:: GOAL OF THE EXERCISE ::
Output each line of the data word for word, from the first through the line that holds "Using SSH is", and leave off whatever follows.

:: RECORD SET ::
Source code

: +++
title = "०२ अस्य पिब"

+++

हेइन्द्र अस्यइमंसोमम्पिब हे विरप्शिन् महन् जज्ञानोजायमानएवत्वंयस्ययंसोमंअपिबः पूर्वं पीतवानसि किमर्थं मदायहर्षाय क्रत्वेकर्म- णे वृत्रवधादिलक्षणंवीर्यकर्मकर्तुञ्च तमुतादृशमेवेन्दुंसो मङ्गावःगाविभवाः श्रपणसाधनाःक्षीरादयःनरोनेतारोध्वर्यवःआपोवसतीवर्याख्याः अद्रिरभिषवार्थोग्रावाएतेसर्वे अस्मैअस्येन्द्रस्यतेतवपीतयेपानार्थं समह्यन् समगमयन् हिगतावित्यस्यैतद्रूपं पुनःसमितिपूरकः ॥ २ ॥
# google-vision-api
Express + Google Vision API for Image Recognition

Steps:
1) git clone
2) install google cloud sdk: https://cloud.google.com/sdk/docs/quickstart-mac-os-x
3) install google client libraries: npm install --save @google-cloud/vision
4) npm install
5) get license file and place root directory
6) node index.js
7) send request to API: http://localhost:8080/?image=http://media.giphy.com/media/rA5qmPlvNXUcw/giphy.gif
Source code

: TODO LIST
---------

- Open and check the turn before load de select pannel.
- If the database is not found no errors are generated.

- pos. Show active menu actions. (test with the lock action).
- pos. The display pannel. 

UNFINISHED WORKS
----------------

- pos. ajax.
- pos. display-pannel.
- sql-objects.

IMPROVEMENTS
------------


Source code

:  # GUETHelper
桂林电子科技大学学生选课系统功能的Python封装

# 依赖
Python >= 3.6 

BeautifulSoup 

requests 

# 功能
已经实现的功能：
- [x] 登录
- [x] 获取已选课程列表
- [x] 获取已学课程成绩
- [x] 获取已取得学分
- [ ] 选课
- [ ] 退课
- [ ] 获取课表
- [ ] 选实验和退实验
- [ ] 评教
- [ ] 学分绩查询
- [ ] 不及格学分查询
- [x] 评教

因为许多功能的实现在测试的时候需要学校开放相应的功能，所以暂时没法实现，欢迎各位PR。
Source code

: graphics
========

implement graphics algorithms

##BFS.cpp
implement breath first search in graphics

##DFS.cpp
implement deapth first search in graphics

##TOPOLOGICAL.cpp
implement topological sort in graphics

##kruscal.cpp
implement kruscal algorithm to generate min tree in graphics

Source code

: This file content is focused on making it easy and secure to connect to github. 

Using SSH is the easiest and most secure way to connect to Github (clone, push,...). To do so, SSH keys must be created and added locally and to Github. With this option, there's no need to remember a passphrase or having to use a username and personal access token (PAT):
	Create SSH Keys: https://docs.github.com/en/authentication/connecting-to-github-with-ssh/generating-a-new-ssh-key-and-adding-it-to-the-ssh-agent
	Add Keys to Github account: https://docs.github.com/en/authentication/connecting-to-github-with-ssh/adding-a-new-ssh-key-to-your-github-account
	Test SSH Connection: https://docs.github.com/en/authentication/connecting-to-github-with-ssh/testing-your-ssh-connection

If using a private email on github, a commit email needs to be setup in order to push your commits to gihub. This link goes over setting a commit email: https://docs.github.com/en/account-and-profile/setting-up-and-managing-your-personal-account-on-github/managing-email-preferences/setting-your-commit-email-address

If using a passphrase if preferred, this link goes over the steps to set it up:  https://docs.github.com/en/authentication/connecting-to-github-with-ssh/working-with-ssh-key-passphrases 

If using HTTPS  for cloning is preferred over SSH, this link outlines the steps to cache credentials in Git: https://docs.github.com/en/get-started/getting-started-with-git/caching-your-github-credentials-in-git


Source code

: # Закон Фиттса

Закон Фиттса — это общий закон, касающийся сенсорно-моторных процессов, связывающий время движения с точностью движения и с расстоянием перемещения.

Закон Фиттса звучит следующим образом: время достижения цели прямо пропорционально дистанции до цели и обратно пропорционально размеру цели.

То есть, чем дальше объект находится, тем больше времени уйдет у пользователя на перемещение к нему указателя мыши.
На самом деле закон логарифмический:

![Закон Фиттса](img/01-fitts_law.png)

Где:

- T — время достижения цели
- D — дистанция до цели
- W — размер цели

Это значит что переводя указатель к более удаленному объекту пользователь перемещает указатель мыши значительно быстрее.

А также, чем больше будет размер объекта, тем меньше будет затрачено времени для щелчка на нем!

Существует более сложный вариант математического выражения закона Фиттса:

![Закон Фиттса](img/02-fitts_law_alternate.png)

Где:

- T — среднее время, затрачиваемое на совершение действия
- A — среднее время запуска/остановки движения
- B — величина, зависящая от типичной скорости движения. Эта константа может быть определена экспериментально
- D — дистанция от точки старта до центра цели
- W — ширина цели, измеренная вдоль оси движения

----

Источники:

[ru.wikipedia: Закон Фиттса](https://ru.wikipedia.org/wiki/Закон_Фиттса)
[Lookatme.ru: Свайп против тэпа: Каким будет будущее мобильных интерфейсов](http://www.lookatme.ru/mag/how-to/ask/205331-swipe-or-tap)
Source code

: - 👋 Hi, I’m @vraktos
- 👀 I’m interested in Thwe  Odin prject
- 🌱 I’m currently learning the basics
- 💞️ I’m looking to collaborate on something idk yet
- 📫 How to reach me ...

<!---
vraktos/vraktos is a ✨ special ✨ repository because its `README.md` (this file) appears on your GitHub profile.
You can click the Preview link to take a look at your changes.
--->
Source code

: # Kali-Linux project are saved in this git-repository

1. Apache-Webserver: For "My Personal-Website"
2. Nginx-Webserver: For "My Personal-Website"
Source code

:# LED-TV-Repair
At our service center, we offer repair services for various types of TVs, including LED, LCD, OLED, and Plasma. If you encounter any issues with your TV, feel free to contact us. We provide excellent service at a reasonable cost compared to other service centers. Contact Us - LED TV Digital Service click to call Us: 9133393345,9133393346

:: TASK SOLUTION ::
Source code

: +++
title = "०२ अस्य पिब"

+++

हेइन्द्र अस्यइमंसोमम्पिब हे विरप्शिन् महन् जज्ञानोजायमानएवत्वंयस्ययंसोमंअपिबः पूर्वं पीतवानसि किमर्थं मदायहर्षाय क्रत्वेकर्म- णे वृत्रवधादिलक्षणंवीर्यकर्मकर्तुञ्च तमुतादृशमेवेन्दुंसो मङ्गावःगाविभवाः श्रपणसाधनाःक्षीरादयःनरोनेतारोध्वर्यवःआपोवसतीवर्याख्याः अद्रिरभिषवार्थोग्रावाएतेसर्वे अस्मैअस्येन्द्रस्यतेतवपीतयेपानार्थं समह्यन् समगमयन् हिगतावित्यस्यैतद्रूपं पुनःसमितिपूरकः ॥ २ ॥
# google-vision-api
Express + Google Vision API for Image Recognition

Steps:
1) git clone
2) install google cloud sdk: https://cloud.google.com/sdk/docs/quickstart-mac-os-x
3) install google client libraries: npm install --save @google-cloud/vision
4) npm install
5) get license file and place root directory
6) node index.js
7) send request to API: http://localhost:8080/?image=http://media.giphy.com/media/rA5qmPlvNXUcw/giphy.gif
Source code

: TODO LIST
---------

- Open and check the turn before load de select pannel.
- If the database is not found no errors are generated.

- pos. Show active menu actions. (test with the lock action).
- pos. The display pannel. 

UNFINISHED WORKS
----------------

- pos. ajax.
- pos. display-pannel.
- sql-objects.

IMPROVEMENTS
------------


Source code

:  # GUETHelper
桂林电子科技大学学生选课系统功能的Python封装

# 依赖
Python >= 3.6 

BeautifulSoup 

requests 

# 功能
已经实现的功能：
- [x] 登录
- [x] 获取已选课程列表
- [x] 获取已学课程成绩
- [x] 获取已取得学分
- [ ] 选课
- [ ] 退课
- [ ] 获取课表
- [ ] 选实验和退实验
- [ ] 评教
- [ ] 学分绩查询
- [ ] 不及格学分查询
- [x] 评教

因为许多功能的实现在测试的时候需要学校开放相应的功能，所以暂时没法实现，欢迎各位PR。
Source code

: graphics
========

implement graphics algorithms

##BFS.cpp
implement breath first search in graphics

##DFS.cpp
implement deapth first search in graphics

##TOPOLOGICAL.cpp
implement topological sort in graphics

##kruscal.cpp
implement kruscal algorithm to generate min tree in graphics

Source code

: This file content is focused on making it easy and secure to connect to github. 

Using SSH is the easiest and most secure way to connect to Github (clone, push,...). To do so, SSH keys must be created and added locally and to Github. With this option, there's no need to remember a passphrase or having to use a username and personal access token (PAT):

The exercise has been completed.